The use of multiple doses is a widely adopted strategy to achieve optimal immunity. However, the systemic dynamics of immune responses elicited by prime–boost vaccination remain incompletely understood for most 2-dose vaccines due to the lack of longitudinal genomic studies. Our findings show that the first and second doses of mRNA COVID-19 vaccines induce distinct innate immune responses, with substantially higher IgG responses observed after the booster dose. Similar patterns have been reported for other 2-dose vaccines, including MVA monkeypox, Ebola, M72/AS01 tuberculosis, and RZV shingles vaccines, where booster doses elicit higher antibody titers and enhanced cellular immunity (57–64). A diverse set of cytokines is induced as soon as 1 day after the primary dose for several of these vaccines (61, 65–67), including IP-10 (CXCL10), IL-6, CCL3, and CCL4 (61, 65–68). Although most of these studies did not generate post-booster cytokine or gene expression data, stronger IFN-γ induction after booster vaccination was observed for MVA vaccines in cynomolgus macaques and CMV mRNA vaccines in humans, consistent with our observations. Additionally, convalescent and/or seroprotected individuals secrete IFN-γ at higher levels after the primary dose compared with non-convalescent individuals (30). Notably, single-cell transcriptomic data for these vaccines are currently lacking, which limits direct comparison of the underlying innate programs induced by these 2-dose vaccines and the COVID-19 mRNA vaccines studied here.

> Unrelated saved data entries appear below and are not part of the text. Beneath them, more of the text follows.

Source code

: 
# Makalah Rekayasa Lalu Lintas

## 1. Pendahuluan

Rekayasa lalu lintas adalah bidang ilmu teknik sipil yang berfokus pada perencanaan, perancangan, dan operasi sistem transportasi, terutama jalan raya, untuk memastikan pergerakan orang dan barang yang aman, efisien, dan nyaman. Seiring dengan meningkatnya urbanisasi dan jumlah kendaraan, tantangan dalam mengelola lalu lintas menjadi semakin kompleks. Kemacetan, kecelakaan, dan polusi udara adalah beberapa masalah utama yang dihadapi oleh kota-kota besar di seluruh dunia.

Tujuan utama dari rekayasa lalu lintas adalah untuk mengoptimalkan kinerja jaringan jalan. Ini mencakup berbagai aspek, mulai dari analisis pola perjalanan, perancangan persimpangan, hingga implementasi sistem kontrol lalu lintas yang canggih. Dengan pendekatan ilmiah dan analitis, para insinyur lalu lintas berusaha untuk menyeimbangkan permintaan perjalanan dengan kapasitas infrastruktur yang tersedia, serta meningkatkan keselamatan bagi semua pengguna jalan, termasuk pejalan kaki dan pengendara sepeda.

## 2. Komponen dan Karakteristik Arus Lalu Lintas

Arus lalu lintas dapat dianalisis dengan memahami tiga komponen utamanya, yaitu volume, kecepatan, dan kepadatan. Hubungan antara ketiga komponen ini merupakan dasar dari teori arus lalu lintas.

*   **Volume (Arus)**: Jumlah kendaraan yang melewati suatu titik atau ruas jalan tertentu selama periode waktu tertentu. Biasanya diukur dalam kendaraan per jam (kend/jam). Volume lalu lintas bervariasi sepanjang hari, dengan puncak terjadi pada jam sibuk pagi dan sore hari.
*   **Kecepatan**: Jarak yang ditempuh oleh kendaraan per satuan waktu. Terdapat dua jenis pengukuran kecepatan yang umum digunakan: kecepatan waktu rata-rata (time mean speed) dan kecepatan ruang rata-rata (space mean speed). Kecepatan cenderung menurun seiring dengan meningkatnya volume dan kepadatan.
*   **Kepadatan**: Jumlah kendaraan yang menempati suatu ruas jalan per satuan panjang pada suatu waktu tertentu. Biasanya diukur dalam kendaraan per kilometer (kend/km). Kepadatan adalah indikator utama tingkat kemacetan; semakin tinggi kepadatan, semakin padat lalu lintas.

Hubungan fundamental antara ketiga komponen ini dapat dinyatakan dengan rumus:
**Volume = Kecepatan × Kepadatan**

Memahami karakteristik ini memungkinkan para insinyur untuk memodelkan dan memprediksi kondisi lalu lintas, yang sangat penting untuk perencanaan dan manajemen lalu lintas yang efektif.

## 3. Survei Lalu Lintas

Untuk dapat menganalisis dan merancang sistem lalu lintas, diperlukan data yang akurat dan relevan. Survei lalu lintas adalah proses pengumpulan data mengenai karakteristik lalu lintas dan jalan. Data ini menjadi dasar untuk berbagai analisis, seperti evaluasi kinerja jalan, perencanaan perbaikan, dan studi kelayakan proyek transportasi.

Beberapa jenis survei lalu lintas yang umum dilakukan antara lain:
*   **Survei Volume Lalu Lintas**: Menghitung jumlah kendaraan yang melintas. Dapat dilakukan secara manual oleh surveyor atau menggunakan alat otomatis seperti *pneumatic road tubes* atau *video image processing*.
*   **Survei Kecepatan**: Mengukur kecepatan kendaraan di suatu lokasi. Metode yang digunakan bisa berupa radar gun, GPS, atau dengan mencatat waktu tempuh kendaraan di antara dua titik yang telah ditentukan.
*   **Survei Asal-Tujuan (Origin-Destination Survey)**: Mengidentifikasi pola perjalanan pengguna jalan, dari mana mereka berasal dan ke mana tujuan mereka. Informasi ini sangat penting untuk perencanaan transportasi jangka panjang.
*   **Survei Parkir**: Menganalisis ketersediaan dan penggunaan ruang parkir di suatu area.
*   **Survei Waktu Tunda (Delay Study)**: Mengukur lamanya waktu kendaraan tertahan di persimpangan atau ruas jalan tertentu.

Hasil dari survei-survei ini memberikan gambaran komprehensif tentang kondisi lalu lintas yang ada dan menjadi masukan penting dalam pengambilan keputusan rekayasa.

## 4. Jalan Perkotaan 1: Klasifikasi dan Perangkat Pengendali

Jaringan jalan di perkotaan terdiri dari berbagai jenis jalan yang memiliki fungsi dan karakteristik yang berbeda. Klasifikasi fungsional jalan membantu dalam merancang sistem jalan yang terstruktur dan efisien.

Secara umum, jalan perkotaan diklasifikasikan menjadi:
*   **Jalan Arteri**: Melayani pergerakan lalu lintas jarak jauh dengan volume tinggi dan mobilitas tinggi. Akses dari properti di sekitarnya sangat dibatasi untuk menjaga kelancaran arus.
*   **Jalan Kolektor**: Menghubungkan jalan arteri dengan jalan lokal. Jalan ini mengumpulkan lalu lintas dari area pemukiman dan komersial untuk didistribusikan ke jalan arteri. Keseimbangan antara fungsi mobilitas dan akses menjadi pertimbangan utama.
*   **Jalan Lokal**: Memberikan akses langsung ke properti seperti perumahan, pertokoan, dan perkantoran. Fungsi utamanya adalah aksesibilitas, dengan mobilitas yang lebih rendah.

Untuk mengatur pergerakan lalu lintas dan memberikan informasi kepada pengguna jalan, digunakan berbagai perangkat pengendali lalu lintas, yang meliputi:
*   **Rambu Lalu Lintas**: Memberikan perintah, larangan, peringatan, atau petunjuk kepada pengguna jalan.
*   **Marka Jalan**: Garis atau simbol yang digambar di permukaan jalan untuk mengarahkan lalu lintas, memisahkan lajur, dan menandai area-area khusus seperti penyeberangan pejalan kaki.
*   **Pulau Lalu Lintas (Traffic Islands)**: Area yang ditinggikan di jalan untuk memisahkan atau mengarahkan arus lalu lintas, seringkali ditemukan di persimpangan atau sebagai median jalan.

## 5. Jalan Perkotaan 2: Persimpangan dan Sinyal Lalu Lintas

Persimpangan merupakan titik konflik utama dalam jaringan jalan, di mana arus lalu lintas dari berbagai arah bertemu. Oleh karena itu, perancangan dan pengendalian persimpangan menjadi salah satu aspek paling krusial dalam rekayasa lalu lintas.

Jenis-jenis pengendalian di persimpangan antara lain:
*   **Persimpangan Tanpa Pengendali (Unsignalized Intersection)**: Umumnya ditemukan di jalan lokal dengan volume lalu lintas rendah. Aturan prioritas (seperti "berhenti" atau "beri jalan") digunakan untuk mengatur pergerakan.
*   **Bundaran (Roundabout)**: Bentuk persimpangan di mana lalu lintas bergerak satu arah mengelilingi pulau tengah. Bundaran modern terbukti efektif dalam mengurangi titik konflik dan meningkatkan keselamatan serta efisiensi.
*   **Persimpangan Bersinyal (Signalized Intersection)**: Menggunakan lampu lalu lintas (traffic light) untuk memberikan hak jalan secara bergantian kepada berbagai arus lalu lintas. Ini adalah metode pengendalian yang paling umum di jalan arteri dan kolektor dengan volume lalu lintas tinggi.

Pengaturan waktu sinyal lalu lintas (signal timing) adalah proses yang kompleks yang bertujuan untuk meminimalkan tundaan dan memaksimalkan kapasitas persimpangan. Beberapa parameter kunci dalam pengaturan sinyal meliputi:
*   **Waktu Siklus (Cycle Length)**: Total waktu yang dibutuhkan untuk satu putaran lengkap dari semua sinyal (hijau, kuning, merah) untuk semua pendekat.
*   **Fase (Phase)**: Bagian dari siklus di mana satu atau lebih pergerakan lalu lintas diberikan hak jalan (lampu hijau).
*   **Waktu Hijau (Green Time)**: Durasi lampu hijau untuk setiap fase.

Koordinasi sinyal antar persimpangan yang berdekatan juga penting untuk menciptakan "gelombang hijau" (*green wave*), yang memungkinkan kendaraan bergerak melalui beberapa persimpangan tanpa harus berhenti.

Our findings indicate that the IFN responses observed in myeloid cells depend both on the vaccine platform and on whether individuals received a priming or booster mRNA dose. The positive correlation between post-booster IFN-γ levels and IgG titers suggests that stronger IFN activation may contribute to more robust humoral immunity, although whether such differences translate into improved protection or enhanced durability remains unclear. Since our cohort was relatively small, we were unable to link transcriptional or epigenetic signatures with epidemiological variables such as age or baseline immune status, both of which likely modulate innate and adaptive vaccine responses. Future studies are needed to determine whether the ISG states we observed are altered in older adults or immunocompromised individuals who often exhibit suboptimal immunity. Studies in mice and organoid models have reported that using IFN-α as an adjuvant can improve vaccine responses (69, 70). Moreover, IFN-α–treated immunocompromised individuals show enhanced antibody responses (71). Together, these data suggest that the magnitude of early IFN responses might contribute to the strength and durability of humoral immunity (9, 32) and might inform the design of next-generation vaccines.

This study provides the first detailed characterization to our knowledge of myeloid cell responses to priming and boosting with mRNA COVID-19 vaccines, leveraging the unique conditions created by the pandemic, a novel antigen delivered through a novel platform. Our findings underscore the pivotal role of early type I IFN signaling in shaping downstream immune responses. How these early myeloid programs influence adaptive immunity, particularly in older or immunocompromised individuals, remains an open and clinically relevant question. As mRNA technology continues to expand into vaccines for influenza, RSV, CMV, and other emerging threats, understanding how priming and boosting differentially program innate immunity will be essential for maximizing long-term protection. The framework we establish here can inform the design and clinical evaluation of these new vaccines, ensuring they elicit the most protective IFN-driven responses in diverse populations.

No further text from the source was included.